Edward Page Mitchell - a sci-fi visionary

I have been reading a collection of short stories by a 19th Century American author, hitherto unknown to me, and generally little known to the wider literary public, of the name Edward Page Mitchell. The stories, which originally appeared anonymously in serialized form in the New York Sun between the 1870s to 1890s (Mitchell later became editor-in-chief of the same paper), are not available in book form, but can be downloaded for free from the Interwebs.
In more recent years, Mitchell has come to be regarded as one of the pioneers of science fiction. Some of his fictional ideas predated similar ones by HG Wells and even Jules Verne by several years, and he anticipates many futuristic technological advances - some of which have come to pass, and some that are still to emerge - as well as social and political advances which would have appeared quite revolutionary at the time.
Among the best, and best-known, of the stories are:
  • A Man Without a Body (1877) - a scientist suceeds in teleporting matter, but when he tries to teleport himself, the electrical battery fails and only his head materializes, fully conscious and sensible, but lacking a body.
  • The Ablest Man in the World (1879) - a scientist develops a thinking, reasoning, computer-like machine, which he then installs in the head of a severely mentally-disabled boy, who as a result grows up into a fiercely intelligent and ambitious adult, set to take the world by storm, until someone discovers his dark secret and sabotages what they see as an abomination.

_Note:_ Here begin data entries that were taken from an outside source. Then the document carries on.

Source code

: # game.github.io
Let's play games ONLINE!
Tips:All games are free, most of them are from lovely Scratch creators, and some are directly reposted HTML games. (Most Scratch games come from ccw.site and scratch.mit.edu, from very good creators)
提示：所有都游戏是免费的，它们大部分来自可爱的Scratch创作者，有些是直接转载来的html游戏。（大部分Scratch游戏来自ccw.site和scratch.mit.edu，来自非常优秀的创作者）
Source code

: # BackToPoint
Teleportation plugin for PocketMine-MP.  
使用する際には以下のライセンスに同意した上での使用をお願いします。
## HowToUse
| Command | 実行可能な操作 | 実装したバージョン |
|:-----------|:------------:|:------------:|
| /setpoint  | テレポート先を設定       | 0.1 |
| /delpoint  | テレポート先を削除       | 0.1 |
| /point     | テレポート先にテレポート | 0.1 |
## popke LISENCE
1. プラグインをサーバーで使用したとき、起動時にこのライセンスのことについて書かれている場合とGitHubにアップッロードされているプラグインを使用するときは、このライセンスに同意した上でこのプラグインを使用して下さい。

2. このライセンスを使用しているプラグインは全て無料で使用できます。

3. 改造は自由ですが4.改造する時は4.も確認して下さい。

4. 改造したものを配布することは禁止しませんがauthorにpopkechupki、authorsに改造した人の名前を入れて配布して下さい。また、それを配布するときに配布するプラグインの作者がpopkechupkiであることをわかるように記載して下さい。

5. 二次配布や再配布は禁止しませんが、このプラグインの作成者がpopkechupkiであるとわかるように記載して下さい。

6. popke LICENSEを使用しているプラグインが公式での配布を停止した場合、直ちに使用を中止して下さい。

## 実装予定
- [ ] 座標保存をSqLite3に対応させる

  • The Senators's Daughter (1897) - set in a futuristic 1937, this tale of a young American woman fighting for the right to marry her Chinese lover introduced a whole host of future technology (including travel by pneumatic tube, electrical heating, newspapers printed in the home by electrical transmission, food-pellet concentrates, international broadcasts, suspended animation or cryogenics), as well as social advances like votes for women, animal rights, racial equality, and interracial marriage.
  • A Crystal Man (1881) - a scientist discovers the secret of altering the colour of the human body, and even rendering it completely transparent, before dying unexpectedly and leaving his experimental subject to a fate of a lifetime as an invisible man (this was some 16 years before HG Wells pursued a similar idea).
  • The Clock That Went Backward (1881) - a mysterious old Dutch grandfather clock transports a group of people back hundreds of years, as it begins to turn backwards when struck with a bolt of lightning (written 7 years before HG Wells wrote The Time Machine).
  • The Tachypomp (1894) - in order to realize the apparently impossible task of achieving infinite speed (and thereby win the hand of his professor's daughter), a student of mathematics contrives a train which carries another train on top of it, which in turn carries yet another train on top of it, and so on, so that the combined speed of all the trains approaches infinity.
The stories are written in the same kind of gentlemanly, slightly stuffy, Victorian style as Wells and his comtemporaries adopted, but they are nevertheless eminently readable and not devoid of humour. They certainly make for an enjoyable and interesting few hours of entertainment at no financial cost, and very little tax on the intellect.